The tests scores are based on several online diagnostic assessments administered by the school district throughout the year.

For the most part, student achievement is up across the board, but the school district highlighted several key data points:

  • Miller Middle School sixth graders scored 22% higher than the national average and 17% higher than the state in reading.
  • Eighty-three percent of kindergarten students districtwide showed proficiency in reading.
  • Tenth graders saw the greatest improvement in reading proficiency with a 12% increase. Students achieved 15% higher rates of Mid/Above Grade Level compared to national iReady
  • Fifth graders at Park Elementary saw 214% annual typical growth in math.
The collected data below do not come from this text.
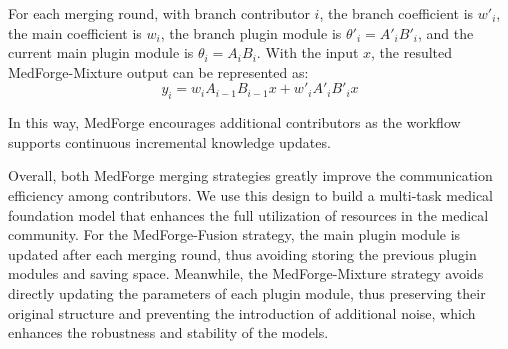 For each merging round, with branch contributor $i$, the branch coefficient is $w'_i$, the main coefficient is $w_i$, the branch plugin module is $\theta'_i=A'_iB'_i$, and the current main plugin module is $\theta_i=A_iB_i$. With the input $x$, the resulted MedForge-Mixture output can be represented as:
\begin{equation}
y_{i}=w_i A_{i-1} B_{i-1} x+w'_i A'_i B'_i x
\end{equation}

In this way, MedForge encourages additional contributors as the workflow supports continuous incremental knowledge updates.

Overall, both MedForge merging strategies greatly improve the communication efficiency among contributors. We use this design to build a multi-task medical foundation model that enhances the full utilization of resources in the medical community. For the MedForge-Fusion strategy, the main plugin module is updated after each merging round, thus avoiding storing the previous plugin modules and saving space. Meanwhile, the MedForge-Mixture strategy avoids directly updating the parameters of each plugin module, thus preserving their original structure and preventing the introduction of additional noise, which enhances the robustness and stability of the models.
Dylan Connell, director of instruction and professional development, attributes the success to excitement among staff members about working with students after two years of uncertainty because of the COVID-19 pandemic, as well as the efforts made by students to retain information. He also credits Superintendent Karen Cheser for encouraging the district to analyze student data to make decisions based on curriculum.

“There was incredible work done this year from teachers and principals to make sure that COVID is not going to have a lifelong impact on the learning of our students,” Connell said.
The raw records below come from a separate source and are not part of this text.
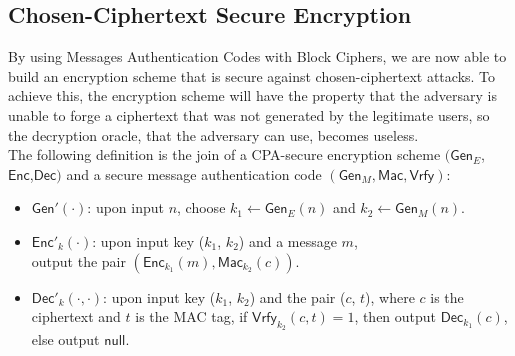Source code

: \subsection{Chosen-Ciphertext Secure Encryption}
By using Messages Authentication Codes with Block Ciphers, we are now able to build an encryption scheme that is secure against chosen-ciphertext attacks. To achieve this, the encryption scheme will have the property that the adversary is unable to forge a ciphertext that was not generated by the legitimate users, so the decryption oracle, that the adversary can use, becomes useless.\\
The following definition is the join of a CPA-secure encryption scheme $(\mathsf{Gen}_E$,\\$\mathsf{Enc}$,$\mathsf{Dec})$ and a secure message authentication code $(\mathsf{Gen}_M, \mathsf{Mac}, \mathsf{Vrfy})$:
\begin{itemize}
    \item{$\mathsf{Gen}'(\cdot)$: upon input $n$, choose $k_1 \leftarrow \mathsf{Gen}_E(n)$ and $k_2 \leftarrow \mathsf{Gen}_M(n)$.}
    \item{$\mathsf{Enc}'_k(\cdot)$: upon input key ($k_1$, $k_2$) and a message $m$,\\output the pair $(\mathsf{Enc}_{k_1}(m), \mathsf{Mac}_{k_2}(c))$.}
    \item{$\mathsf{Dec}'_k(\cdot, \cdot)$: upon input key ($k_1$, $k_2$) and the pair ($c$, $t$), where $c$ is the ciphertext and $t$ is the MAC tag, if $\mathsf{Vrfy}_{k_2}(c, t) = 1$, then output $\mathsf{Dec}_{k_1}(c)$, else output $\mathsf{null}$.}
\end{itemize}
The school district said it is proud of the numbers after dealing with the adversity of COVID-19. Cheser was especially excited about the way students and staff members were able to return after the many distractions caused by the pandemic.

“When you look at these numbers, remember that they represent an enormous amount of hard work and effort on the part of our students and staff,” she said. “We are proud that this data represents a bounce back from challenging pandemic years.”

The school district reviews assessment scores every month with principals to discuss trends in student learning. The principals and the school district then evaluate those trends to see what classroom initiatives are returning the best results.

Connell said the school district also uses assessment results to examine the curriculum. He said the numbers are a measurement of how well instruction is received by students. Through analyzing the data, the school district can evaluate how to enhance curriculum in the classroom.

“We go through a process of analysis, looking for emerging trends and developing root causes, and then coming up with strategies and actions to say, what do we need to refine in our practice, in our curriculum resource and across our program?” he said.

For students struggling in certain fields, 9-R schools offer intervention programs. Connell said it is an alternative practice to help struggling students comprehend a subject better. Examples would be using music or visual forms of teaching.

“It’s about finding out what the student needs that they didn’t get in the regular instruction,” Connell said.

Durango School District will be implementing new programs in math and reading next school year for elementary school students. Students will learn math in a more project-based setting that is supposed to promote reasoning and thinking. Connell said programs involve doing math through storylines, such as simulating barn life by figuring out how many chickens can fit in a coop.

“It’s just very real-world types of interactions and stories that they’re working through. And while at the same time, really digging deeply into the math,” he said.

9-R will also be implementing its “Science of Reading” program next school year. That involves students going through a step-by-step process to ensure they recognize how letters and sounds are put together to build words.

Connell said the Science of Reading is a way to guarantee students develop a strong foundation in literacy as they start to understand deep text.